**Directions for this task:** Please output exactly the lines of the material from the first through the line containing "- [14.2](#commas--dangling) Additional", and nothing more.

Top of Records provided

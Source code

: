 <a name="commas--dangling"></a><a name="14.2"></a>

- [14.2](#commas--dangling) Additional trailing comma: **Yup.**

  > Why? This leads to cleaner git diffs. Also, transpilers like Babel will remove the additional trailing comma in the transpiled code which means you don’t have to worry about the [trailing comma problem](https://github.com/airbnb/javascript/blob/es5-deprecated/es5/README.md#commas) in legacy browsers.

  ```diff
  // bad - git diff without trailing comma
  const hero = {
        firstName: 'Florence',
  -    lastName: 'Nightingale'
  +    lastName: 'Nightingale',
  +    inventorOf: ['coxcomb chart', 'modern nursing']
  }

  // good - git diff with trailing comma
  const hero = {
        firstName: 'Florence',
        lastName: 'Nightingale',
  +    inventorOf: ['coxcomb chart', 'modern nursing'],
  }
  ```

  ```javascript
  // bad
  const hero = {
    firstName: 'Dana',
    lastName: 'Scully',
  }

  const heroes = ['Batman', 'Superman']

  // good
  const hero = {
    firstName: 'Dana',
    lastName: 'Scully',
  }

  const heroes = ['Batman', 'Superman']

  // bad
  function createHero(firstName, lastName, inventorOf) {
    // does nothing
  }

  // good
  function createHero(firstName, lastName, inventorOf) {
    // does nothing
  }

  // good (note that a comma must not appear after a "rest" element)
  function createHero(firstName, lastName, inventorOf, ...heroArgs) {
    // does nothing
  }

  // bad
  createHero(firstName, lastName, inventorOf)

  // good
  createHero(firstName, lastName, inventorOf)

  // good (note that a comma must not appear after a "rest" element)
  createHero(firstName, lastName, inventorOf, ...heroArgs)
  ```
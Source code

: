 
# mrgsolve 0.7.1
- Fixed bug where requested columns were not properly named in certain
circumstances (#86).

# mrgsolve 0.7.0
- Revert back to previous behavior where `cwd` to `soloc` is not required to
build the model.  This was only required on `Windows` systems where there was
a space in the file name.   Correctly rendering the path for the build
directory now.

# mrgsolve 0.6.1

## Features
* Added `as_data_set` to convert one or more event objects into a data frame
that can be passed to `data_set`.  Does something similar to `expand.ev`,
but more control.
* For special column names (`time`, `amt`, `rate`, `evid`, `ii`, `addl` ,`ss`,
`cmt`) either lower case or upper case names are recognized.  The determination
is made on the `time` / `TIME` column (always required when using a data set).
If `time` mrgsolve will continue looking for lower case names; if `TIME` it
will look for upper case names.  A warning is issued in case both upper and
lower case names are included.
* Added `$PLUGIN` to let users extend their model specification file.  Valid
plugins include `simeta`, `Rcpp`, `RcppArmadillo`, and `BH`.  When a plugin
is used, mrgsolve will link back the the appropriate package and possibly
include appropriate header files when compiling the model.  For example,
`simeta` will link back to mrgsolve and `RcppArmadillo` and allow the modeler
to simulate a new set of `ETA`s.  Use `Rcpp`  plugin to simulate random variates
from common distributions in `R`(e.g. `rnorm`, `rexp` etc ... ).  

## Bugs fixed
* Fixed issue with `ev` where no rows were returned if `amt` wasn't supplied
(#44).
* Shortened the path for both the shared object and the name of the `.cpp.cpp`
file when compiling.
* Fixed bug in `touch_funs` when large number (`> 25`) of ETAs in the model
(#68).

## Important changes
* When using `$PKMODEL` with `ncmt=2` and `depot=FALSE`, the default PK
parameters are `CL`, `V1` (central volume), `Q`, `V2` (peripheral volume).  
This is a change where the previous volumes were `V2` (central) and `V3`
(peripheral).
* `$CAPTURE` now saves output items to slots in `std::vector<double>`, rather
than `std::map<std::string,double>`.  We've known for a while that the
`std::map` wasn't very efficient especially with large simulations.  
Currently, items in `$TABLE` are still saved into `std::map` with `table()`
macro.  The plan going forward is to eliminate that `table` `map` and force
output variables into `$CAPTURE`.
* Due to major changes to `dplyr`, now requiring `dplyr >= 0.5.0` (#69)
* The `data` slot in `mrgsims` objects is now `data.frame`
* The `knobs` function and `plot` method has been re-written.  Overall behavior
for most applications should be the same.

Bottom of Records provided

**Task result:**
Source code

: <a name="commas--dangling"></a><a name="14.2"></a>

- [14.2](#commas--dangling) Additional trailing comma: **Yup.**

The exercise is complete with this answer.